TASK BRIEF —
The lines below are to be quoted exactly, from the first through the one that contains "## The Challenge: Hunting for Exoplanets".

++++++

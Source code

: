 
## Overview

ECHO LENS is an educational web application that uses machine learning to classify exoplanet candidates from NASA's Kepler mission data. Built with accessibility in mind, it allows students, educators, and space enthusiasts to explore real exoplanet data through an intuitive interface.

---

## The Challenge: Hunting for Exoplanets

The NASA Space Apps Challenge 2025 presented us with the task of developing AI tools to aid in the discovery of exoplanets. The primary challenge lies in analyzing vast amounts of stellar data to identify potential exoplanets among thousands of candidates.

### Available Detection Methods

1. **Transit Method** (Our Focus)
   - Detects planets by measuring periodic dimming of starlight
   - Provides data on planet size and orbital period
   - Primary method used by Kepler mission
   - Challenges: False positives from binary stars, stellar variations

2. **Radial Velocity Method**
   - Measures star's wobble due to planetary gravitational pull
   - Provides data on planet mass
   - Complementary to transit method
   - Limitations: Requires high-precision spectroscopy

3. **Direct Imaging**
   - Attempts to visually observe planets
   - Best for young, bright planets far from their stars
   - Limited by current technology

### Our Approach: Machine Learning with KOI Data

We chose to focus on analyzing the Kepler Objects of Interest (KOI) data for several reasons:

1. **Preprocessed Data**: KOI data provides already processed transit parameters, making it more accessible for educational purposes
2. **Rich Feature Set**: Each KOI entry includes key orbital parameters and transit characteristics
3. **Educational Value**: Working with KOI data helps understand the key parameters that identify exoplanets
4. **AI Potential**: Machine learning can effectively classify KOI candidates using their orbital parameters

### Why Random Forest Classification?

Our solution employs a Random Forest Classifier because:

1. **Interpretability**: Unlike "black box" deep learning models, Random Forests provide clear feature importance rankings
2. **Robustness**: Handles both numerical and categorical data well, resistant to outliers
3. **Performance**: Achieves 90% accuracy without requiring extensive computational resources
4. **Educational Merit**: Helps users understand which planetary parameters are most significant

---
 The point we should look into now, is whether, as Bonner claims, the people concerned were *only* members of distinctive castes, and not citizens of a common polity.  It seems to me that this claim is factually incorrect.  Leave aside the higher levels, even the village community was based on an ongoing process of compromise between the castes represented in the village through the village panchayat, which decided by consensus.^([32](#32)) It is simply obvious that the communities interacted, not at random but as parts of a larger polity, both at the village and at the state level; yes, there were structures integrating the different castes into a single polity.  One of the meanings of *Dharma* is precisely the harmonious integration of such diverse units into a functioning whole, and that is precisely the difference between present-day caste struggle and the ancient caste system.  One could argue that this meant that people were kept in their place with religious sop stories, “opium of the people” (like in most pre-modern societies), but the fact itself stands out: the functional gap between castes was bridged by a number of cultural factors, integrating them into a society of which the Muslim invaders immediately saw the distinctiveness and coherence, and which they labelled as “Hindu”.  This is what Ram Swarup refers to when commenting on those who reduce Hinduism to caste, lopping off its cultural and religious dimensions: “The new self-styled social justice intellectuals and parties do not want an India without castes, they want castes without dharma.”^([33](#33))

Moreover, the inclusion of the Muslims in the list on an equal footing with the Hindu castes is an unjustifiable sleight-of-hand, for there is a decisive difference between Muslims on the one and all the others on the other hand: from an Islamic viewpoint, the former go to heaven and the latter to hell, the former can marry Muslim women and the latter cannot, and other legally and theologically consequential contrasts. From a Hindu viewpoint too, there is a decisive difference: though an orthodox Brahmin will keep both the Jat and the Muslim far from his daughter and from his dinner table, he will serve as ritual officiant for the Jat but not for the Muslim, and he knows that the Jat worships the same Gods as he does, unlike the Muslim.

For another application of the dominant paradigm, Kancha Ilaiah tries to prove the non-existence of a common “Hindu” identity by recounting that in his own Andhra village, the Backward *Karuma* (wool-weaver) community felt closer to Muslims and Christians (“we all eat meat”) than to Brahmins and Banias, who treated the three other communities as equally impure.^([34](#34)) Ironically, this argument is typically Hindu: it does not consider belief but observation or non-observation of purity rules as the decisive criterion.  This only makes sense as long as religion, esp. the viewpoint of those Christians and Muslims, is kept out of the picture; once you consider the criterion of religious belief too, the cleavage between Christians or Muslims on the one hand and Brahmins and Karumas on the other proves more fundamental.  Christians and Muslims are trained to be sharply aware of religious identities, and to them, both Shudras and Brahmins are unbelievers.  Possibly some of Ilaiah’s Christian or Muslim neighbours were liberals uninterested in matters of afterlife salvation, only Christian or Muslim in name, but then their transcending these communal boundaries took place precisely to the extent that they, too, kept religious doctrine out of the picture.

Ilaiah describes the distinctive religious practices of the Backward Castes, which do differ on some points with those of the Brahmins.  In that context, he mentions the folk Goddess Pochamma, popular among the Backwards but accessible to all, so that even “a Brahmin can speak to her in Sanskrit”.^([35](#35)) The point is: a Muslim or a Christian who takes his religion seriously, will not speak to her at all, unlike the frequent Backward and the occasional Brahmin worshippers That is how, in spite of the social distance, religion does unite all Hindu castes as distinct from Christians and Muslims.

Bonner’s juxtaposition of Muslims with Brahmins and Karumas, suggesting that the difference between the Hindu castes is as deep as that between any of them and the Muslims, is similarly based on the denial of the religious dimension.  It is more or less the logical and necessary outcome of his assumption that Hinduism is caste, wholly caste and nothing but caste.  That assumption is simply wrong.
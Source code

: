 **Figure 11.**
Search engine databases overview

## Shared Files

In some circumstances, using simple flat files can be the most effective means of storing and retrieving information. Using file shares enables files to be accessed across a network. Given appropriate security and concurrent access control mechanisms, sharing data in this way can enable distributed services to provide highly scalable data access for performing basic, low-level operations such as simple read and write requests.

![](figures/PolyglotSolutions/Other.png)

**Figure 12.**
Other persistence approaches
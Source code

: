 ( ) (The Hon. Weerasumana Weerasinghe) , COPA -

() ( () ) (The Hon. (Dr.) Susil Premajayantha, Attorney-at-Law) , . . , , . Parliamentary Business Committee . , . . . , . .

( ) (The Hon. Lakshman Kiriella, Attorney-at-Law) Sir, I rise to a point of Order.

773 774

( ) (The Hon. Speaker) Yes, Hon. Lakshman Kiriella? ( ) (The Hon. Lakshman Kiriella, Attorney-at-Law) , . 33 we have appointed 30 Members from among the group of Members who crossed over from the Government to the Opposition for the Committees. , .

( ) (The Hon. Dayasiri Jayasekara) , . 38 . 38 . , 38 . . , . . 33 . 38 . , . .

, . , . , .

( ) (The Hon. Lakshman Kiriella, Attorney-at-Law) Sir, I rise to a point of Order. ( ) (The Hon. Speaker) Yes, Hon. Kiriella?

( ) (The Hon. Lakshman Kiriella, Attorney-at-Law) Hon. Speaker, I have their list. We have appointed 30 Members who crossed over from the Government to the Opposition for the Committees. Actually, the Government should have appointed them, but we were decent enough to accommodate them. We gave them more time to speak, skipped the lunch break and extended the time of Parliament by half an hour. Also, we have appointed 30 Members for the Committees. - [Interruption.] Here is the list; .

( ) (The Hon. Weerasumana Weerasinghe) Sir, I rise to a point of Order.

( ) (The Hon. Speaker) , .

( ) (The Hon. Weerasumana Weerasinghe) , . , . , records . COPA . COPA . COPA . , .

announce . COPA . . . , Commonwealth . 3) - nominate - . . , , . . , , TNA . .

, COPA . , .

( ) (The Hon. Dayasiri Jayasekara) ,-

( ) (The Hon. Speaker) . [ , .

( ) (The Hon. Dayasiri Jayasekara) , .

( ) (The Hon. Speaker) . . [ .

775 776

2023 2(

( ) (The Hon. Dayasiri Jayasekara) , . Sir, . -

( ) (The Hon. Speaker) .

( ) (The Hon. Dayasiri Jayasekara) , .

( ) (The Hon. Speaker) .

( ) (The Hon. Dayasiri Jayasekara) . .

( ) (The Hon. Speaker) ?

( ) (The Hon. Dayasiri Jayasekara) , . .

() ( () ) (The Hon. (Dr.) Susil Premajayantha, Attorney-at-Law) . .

++++++

FINISHED TASK —
Source code

: 
## Overview

ECHO LENS is an educational web application that uses machine learning to classify exoplanet candidates from NASA's Kepler mission data. Built with accessibility in mind, it allows students, educators, and space enthusiasts to explore real exoplanet data through an intuitive interface.

---

## The Challenge: Hunting for Exoplanets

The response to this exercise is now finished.